ARCIPELAGOMILANO - L’URBANISTICA
È MORTA MA NEANCHE NOI STIAMO TROPPO BENE
Prendere atto dei cambiamenti,
cambiare cultura, che fatica
by Pietro Cafiero 6 dicembre 2016
DISCLAIMER! Questo articolo è
volutamente provocatorio e tratta un argomento sacro come l’urbanistica in modo
un po’ ironico, sopra le righe e consapevolmente semplicistico. Quindi lo
leggete a vostro rischio e pericolo.
Sono passati alcuni anni dal
momento in cui ho smesso di insegnare in università. Guarda caso proprio nel
Laboratorio di Urbanistica e nel corso di Progettazione Architettonica e
Urbana. E quindi credo di poter trattare in modo distaccato un argomento che mi
preme assai, su cui ho ragionato a lungo e a più riprese. Allo stesso tempo
penso che non mi si possa accusare di parlare da “uomo ferito”. Non sto
scrivendo di urbanistica spinto da un potenziale rancore nei confronti di una
vecchia fiamma che mi ha lasciato. Si astengano per favore gli accademici e i
soloni. Questo è un articolo per un settimanale culturale ma generalista e non
un saggio da pubblicare su Territorio. Tuttavia spero che quanto dirò
meriti un dibattito. O di un massacro. Vedete voi …
In verità ho un po’ di timore ad affrontare
l’argomento, sapendo che il mio maestro mi leggerà, magari con un misto di
fastidio e – chissà? - disapprovazione, spero che mi perdoni.

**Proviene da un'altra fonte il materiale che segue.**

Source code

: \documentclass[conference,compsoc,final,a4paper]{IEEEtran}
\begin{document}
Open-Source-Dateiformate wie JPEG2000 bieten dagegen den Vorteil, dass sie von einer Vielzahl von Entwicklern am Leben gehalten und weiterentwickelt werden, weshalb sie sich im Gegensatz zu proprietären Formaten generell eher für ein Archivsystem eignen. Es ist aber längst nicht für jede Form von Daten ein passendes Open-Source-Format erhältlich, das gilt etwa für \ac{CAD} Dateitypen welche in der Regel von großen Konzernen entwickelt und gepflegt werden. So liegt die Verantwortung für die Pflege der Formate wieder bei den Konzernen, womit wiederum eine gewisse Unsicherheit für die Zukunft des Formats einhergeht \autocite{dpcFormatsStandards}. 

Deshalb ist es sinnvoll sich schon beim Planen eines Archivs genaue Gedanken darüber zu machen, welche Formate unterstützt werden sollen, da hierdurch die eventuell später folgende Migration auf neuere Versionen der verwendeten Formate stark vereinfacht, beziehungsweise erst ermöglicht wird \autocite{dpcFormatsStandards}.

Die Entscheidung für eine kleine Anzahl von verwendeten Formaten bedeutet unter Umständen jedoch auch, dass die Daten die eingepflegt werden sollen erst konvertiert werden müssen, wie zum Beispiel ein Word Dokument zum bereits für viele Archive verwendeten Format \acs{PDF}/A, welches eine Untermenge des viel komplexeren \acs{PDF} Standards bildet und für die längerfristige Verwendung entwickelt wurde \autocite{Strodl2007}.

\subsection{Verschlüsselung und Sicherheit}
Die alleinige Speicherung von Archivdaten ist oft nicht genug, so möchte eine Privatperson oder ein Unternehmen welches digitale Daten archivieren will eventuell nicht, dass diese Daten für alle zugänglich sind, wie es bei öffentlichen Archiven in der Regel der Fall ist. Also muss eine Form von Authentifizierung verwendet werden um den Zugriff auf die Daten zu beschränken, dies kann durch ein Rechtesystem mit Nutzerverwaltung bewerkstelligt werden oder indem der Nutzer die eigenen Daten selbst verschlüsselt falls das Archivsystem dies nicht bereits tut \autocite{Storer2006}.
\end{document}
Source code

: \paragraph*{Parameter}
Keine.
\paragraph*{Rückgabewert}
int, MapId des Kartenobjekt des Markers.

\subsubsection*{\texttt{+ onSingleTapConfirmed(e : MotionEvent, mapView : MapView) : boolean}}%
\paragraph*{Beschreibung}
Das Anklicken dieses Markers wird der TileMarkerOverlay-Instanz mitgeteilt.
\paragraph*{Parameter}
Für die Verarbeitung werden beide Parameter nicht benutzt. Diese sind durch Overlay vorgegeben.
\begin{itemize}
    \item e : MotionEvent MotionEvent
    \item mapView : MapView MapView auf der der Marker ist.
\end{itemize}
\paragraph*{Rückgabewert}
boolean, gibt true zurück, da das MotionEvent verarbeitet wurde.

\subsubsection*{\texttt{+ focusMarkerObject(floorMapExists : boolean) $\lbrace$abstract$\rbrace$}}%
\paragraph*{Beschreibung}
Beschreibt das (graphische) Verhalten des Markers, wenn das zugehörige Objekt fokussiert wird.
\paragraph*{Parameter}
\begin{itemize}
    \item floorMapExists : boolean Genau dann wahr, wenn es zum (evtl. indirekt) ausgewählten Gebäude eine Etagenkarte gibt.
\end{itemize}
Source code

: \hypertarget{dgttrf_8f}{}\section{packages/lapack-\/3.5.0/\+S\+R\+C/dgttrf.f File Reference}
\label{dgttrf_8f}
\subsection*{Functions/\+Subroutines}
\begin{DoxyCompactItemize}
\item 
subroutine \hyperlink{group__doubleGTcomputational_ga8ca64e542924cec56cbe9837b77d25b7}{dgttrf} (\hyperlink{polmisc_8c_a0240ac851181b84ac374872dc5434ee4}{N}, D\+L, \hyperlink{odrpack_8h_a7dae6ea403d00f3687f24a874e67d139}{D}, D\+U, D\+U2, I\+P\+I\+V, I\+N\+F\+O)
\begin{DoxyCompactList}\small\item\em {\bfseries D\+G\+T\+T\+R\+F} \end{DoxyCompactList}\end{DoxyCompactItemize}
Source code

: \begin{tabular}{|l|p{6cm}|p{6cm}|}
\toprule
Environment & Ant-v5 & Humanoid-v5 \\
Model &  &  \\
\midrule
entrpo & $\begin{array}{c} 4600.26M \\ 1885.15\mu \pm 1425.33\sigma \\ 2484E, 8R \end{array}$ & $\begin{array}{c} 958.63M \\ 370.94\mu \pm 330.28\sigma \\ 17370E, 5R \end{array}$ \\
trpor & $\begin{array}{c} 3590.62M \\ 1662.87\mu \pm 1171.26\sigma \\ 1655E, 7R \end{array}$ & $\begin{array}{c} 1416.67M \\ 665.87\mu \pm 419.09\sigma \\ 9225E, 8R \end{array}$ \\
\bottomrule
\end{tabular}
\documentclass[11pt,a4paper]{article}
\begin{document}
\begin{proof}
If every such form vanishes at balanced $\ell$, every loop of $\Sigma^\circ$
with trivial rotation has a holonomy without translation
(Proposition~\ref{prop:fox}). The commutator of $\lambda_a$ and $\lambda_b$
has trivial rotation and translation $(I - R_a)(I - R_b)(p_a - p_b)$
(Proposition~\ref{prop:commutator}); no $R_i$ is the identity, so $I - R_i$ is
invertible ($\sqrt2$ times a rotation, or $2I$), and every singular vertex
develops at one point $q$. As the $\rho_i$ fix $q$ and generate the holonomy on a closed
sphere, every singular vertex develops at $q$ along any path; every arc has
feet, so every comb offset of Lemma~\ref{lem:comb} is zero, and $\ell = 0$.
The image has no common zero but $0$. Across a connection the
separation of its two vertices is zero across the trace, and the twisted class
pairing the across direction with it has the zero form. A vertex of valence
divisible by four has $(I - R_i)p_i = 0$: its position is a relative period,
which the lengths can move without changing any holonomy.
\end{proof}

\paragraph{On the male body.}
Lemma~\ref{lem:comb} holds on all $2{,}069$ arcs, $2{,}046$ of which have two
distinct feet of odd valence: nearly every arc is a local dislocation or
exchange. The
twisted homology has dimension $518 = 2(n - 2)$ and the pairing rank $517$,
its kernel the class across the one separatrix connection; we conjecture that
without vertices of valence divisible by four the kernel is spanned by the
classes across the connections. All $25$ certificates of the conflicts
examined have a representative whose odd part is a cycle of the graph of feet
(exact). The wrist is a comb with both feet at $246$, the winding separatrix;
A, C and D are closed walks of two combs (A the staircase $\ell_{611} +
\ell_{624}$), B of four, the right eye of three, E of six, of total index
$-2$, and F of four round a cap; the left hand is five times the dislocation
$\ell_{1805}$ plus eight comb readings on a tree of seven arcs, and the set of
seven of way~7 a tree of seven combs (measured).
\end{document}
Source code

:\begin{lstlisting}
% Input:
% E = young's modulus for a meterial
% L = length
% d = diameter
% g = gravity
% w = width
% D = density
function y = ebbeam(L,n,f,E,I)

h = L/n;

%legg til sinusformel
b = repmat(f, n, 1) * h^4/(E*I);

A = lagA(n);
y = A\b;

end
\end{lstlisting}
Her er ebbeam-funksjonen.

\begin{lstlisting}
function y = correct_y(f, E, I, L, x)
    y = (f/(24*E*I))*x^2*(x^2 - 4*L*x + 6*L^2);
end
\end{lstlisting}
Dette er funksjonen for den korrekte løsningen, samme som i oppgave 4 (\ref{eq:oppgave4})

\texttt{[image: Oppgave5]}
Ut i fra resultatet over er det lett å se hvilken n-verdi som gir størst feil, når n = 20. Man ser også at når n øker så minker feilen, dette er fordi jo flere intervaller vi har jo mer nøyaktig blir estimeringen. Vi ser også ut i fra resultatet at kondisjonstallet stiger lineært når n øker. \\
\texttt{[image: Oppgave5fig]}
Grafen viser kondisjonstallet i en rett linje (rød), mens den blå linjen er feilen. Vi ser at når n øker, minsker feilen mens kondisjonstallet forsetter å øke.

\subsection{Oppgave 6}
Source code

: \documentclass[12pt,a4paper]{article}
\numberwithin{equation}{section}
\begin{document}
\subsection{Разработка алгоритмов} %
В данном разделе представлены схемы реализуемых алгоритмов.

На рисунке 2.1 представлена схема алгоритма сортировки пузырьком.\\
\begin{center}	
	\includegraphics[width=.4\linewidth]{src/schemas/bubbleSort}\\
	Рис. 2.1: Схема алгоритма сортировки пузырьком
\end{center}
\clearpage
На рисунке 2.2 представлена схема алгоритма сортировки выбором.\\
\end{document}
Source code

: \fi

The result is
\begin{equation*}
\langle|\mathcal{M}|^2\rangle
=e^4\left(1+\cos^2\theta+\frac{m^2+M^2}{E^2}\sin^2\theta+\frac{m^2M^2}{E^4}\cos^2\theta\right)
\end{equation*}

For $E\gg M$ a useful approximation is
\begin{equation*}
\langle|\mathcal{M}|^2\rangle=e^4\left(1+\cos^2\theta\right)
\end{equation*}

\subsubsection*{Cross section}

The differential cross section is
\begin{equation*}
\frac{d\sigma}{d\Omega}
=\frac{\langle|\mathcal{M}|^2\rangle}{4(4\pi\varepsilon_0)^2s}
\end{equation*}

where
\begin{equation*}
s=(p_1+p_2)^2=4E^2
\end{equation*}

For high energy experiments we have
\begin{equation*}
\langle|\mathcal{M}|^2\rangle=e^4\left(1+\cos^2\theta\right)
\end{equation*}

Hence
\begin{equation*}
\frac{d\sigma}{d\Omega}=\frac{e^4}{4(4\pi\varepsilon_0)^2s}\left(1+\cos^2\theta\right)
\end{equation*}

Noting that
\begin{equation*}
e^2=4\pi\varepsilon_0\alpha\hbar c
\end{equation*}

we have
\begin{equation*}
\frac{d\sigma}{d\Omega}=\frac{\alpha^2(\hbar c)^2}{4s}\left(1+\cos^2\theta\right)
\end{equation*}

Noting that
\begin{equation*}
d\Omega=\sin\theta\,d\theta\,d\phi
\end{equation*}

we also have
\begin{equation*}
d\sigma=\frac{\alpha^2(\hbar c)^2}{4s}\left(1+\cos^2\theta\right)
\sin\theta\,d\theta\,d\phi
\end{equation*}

Va bene, basta premesse. Non serve prendere altro
tempo. Lo dico. Aboliamo l’Urbanistica?
Di più. La disciplina che è nata per rispondere ai
problemi delle città, nella migliore delle ipotesi non li ha risolti, ma il
sospetto che li abbia acuiti è invero molto forte. Spesso mi sono chiesto cosa
sarebbe successo alle nostre città se non ci fossimo inventati la
pianificazione urbanistica. Certo, dal punto di vista storico si parla di
urbanistica romana e medievale. Ma in realtà si tratta più che altro di regole
insediative e fondative che sottendono il disegno delle città, la matrice della
forma urbis. Nulla a che vedere con la disciplina pseudoscientifica che
si origina a partire dalla rivoluzione industriale, ma che inizia a fare veri
danni a partire forse dal secondo dopoguerra, quando viene appunto applicata
come se fosse scienza, con arroganza e presunzione, con la pretesa
dell’infallibilità.
Ecco, questo è l’inizio della fine. Penso a Milano,
città paradigmatica, urbanisticamente parlando. Dal Piano Beruto (un piano di
sviluppo edilizio) al vigente PGT (un non piano) sono passati più di 130 anni.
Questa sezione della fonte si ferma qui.